Late Monday the Centers for Disease Control and Prevention (CDC) changed technical language on its website on who should get a COVID-19 test, a move that has baffled public health officials.
"If you have been in close contact (within 6 feet) of a person with a COVID-19 infection for at least 15 minutes but do not have symptoms, you do not necessarily need a test unless you are a vulnerable individual or your health care provider or State or local public health officials recommend you take one," the guidelines now read, in contrast to the previous recommendation, which called for testing all close case contacts.
Today, CNN broke the news that the decision to change the wording was made not by the CDC, but by top government officials from the Department of Health and Human Services (HHS), and could even reach the White House, where President Donald Trump has made clear he believes the United States is doing too much testing for the novel coronavirus.
For Patrick McConnon, MPH, who worked at the CDC for 39 years, the guideline's language is baffling.
"This is atypical of any language I've seen coming from the CDC," McConnon told CIDRAP News. "I've never seen something so equivocating as, 'you do not necessarily need a test.' Well, what should someone do if they get a call from a contact tracer and are told they have been exposed?"

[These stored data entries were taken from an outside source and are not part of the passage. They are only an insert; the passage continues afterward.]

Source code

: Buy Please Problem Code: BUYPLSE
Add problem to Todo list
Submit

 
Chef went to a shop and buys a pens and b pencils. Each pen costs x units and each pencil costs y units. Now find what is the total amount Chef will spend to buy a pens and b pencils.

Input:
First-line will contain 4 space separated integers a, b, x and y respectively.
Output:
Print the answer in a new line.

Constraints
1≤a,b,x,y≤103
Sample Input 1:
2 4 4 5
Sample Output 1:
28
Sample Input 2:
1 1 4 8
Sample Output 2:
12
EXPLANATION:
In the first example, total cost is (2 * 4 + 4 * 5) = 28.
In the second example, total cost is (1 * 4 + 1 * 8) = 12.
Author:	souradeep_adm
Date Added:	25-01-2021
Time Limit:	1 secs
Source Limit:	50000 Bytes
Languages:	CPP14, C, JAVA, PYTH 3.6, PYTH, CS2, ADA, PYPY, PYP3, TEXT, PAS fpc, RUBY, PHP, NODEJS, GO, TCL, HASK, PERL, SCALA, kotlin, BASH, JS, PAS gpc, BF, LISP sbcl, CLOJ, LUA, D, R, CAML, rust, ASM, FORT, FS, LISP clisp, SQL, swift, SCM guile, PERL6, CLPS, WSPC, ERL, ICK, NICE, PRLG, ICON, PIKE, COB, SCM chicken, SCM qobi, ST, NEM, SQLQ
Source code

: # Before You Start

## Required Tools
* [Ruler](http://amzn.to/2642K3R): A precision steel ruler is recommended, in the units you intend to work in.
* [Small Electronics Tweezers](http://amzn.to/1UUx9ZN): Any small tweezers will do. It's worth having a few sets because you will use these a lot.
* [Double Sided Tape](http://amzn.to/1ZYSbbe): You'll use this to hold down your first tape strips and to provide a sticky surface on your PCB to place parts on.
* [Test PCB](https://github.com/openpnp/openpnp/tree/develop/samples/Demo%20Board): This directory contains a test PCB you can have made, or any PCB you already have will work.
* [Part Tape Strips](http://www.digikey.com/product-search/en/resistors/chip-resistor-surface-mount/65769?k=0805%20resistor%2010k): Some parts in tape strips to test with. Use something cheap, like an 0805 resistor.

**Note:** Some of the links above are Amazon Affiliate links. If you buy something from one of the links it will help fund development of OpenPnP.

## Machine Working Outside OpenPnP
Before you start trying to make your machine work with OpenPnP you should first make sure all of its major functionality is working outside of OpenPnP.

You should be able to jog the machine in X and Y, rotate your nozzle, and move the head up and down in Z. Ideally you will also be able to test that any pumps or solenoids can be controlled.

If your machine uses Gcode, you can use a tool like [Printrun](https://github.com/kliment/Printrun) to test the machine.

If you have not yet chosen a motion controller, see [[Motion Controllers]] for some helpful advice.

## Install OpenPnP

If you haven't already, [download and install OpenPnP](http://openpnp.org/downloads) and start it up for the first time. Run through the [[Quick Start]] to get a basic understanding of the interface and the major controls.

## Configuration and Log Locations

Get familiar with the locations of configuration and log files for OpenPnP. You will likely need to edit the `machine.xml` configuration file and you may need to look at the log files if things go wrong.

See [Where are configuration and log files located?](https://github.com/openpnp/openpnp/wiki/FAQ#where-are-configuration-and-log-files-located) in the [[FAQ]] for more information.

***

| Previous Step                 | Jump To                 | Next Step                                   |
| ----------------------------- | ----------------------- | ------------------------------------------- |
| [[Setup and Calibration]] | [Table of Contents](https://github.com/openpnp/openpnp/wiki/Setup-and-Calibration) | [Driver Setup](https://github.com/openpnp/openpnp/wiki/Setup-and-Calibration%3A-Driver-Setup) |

McConnon said the language punts the decision-making process further down the line from the CDC, and portrays testing case contacts as something that is up for discussion, or debate. One of his many roles with the CDC was as head of the Emerging and Reemerging Infectious Disease Program from 1994 to 2002.
Eroded confidence, but no impact on contact tracing
The change, made without any rationale or explanation, further erodes the scientific community's confidence in the CDC. For months, the story has been more—not less—testing could only help control the world's worst outbreak of the virus.
"If this is coming from HHS, it really undermines the CDC," said Amesh Adalja, MD, a senior scholar with the Johns Hopkins University Center for Health Security.
"I can think of no reason you wouldn't want people to access the test if they think there's good reason you need one," said Emily Gurley, PhD, an epidemiologist with the Bloomberg School of Public Health at Johns Hopkins. "If nationally the CDC were making the argument that we have to make this decision because of limited tests, that's one thing, but there's no evidence or real justification provided."
Both Adalja and Gurley said the new CDC language does not in any way alter the requirements of contact tracing, which state that all known case contacts should self-quarantine 14 days after an exposure. That recommendation holds, with or without testing.
"If you are deemed a significant exposure, you self-quarantine for 14 days," said Adalja. "A test only gives you an answer for one moment in time. A negative on day 6 doesn't mean you won't be positive for day 8."
Gurley agreed. "Some people make [the] mistake of thinking that if they get a negative [test] they don't have to quarantine," she said.
Though the change in language on testing does not change self-quarantine recommendations, experts are still concerned that the language moves the US backwards, and not forwards, in its fight against COVID-19.
Jeff Duchin, MD, the health officer for Public Health Seattle and King County, Washington, said he completely agrees that testing asymptomatic people who do not have an exposure to COVID-19 is not appropriate. But not testing known case contacts is another story.
"Testing asymptomatic close contacts of COVID-19 cases is important to identify cases and interrupt transmission and we intend to continue to do that pending additional information that would lead us to reconsider," Duchin told CIDRAP News.
Death count approaches 180,000
The country reported 37,986 new COVID-19 cases yesterday, and 1,234 deaths, according to the Johns Hopkins COVID-19 tracker, bringing the national total to 5,800,472 cases and 179,150 deaths.
In other US developments, the president of the University of Iowa wrote an open letter to Iowa City business owners, including bar owners, admonishing them for not following social distancing rules and guidelines. The university reported Monday that 111 students and staff have tested positive for COVID-19.
"Over the past two weeks, I have been exceedingly disappointed in some of the downtown Iowa City businesses and your choices to disregard the proclamation from the governor," the letter said. "These actions have led to an increase in the transmission of COVID-19 in our community, and we, as a community, will now have to respond."
In related news, the New York Times published a survey of more than 1,500 colleges and universities, which shows at least 26,000 COVID-19 cases and 64 deaths since the pandemic began.